[Start of Attachment]
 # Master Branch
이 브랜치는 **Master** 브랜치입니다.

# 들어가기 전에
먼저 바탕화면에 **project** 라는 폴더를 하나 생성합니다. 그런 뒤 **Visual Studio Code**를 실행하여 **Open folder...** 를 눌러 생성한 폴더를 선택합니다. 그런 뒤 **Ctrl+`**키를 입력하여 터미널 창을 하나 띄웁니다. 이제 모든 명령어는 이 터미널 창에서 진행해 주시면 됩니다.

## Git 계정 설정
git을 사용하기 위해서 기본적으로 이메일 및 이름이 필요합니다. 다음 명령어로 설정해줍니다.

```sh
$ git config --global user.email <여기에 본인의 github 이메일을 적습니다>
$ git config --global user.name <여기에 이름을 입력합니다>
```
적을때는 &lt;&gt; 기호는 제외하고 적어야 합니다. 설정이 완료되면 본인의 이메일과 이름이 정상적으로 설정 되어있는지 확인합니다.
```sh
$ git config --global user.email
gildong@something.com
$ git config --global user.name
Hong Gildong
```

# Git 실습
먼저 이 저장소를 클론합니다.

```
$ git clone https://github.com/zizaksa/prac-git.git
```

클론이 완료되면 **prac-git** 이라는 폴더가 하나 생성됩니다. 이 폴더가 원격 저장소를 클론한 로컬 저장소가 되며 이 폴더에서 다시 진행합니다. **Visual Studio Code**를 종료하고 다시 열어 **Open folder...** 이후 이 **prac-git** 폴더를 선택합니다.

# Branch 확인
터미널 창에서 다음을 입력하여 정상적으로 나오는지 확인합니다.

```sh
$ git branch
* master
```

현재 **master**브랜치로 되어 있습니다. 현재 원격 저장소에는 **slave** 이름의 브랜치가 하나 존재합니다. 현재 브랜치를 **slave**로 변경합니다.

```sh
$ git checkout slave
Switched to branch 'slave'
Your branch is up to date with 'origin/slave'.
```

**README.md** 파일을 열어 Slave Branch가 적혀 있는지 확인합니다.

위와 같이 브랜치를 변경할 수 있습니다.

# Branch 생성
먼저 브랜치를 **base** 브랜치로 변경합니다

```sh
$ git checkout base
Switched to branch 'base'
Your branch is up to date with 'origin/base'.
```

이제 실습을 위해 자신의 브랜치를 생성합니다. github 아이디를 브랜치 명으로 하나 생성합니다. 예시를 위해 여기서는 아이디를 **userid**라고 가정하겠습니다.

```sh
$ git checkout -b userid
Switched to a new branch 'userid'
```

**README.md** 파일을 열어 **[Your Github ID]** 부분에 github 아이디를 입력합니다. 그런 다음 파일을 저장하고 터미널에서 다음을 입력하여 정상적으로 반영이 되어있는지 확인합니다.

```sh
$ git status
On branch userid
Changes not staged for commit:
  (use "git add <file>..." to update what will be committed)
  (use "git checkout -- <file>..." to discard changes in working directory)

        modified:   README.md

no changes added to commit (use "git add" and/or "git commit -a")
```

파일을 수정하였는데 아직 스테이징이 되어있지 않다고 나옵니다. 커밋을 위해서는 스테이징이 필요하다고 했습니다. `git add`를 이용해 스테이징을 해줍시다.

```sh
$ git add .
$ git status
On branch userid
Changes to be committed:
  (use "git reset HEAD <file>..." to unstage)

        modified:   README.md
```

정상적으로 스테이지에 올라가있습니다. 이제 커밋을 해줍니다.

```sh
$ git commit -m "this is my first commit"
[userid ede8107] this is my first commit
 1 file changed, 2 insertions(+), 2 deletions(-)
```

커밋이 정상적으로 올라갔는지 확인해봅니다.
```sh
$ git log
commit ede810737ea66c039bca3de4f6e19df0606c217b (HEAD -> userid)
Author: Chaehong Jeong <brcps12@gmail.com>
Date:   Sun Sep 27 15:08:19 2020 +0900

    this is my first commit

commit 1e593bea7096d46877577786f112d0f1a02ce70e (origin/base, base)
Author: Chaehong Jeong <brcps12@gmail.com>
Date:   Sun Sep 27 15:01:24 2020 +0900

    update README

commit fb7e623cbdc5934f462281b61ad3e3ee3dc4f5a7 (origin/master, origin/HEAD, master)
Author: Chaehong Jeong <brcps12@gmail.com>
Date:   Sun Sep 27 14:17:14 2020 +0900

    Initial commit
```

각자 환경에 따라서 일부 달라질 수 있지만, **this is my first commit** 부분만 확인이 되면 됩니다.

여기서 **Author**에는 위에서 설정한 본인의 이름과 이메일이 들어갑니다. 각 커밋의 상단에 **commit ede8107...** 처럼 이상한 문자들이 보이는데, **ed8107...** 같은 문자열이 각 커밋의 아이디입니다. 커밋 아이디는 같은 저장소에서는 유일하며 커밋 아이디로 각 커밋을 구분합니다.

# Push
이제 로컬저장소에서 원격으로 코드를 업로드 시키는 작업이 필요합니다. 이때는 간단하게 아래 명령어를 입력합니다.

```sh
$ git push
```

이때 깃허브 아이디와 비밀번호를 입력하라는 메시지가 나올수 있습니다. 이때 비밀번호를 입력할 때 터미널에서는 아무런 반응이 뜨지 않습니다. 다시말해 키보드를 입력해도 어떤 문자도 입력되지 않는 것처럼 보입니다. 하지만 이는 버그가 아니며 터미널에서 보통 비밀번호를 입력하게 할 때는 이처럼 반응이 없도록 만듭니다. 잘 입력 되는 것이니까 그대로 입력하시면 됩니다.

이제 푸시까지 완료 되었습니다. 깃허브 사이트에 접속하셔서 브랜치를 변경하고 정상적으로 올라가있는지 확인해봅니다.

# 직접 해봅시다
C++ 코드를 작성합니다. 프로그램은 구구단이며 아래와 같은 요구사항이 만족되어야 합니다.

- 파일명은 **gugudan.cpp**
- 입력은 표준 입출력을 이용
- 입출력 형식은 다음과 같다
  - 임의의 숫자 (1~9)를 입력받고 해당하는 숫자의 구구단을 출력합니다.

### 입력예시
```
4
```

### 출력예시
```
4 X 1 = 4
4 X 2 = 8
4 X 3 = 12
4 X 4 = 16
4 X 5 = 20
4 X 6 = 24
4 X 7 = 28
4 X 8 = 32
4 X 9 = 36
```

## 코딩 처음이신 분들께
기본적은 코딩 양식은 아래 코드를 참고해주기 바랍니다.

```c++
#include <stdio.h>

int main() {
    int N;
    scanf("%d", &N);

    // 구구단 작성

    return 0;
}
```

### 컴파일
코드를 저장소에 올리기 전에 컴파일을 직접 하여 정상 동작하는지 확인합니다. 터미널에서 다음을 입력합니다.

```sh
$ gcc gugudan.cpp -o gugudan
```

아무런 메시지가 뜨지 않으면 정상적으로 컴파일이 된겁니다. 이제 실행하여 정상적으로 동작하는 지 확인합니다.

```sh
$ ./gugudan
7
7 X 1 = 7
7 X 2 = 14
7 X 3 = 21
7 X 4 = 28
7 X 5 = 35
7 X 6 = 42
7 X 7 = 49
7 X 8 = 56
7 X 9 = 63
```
[End of Attachment]
WORK ORDER -
Using the material above, find each line that holds "Open" and copy that line.

RESULT -
먼저 바탕화면에 **project** 라는 폴더를 하나 생성합니다. 그런 뒤 **Visual Studio Code**를 실행하여 **Open folder...** 를 눌러 생성한 폴더를 선택합니다. 그런 뒤 **Ctrl+`**키를 입력하여 터미널 창을 하나 띄웁니다. 이제 모든 명령어는 이 터미널 창에서 진행해 주시면 됩니다.
클론이 완료되면 **prac-git** 이라는 폴더가 하나 생성됩니다. 이 폴더가 원격 저장소를 클론한 로컬 저장소가 되며 이 폴더에서 다시 진행합니다. **Visual Studio Code**를 종료하고 다시 열어 **Open folder...** 이후 이 **prac-git** 폴더를 선택합니다.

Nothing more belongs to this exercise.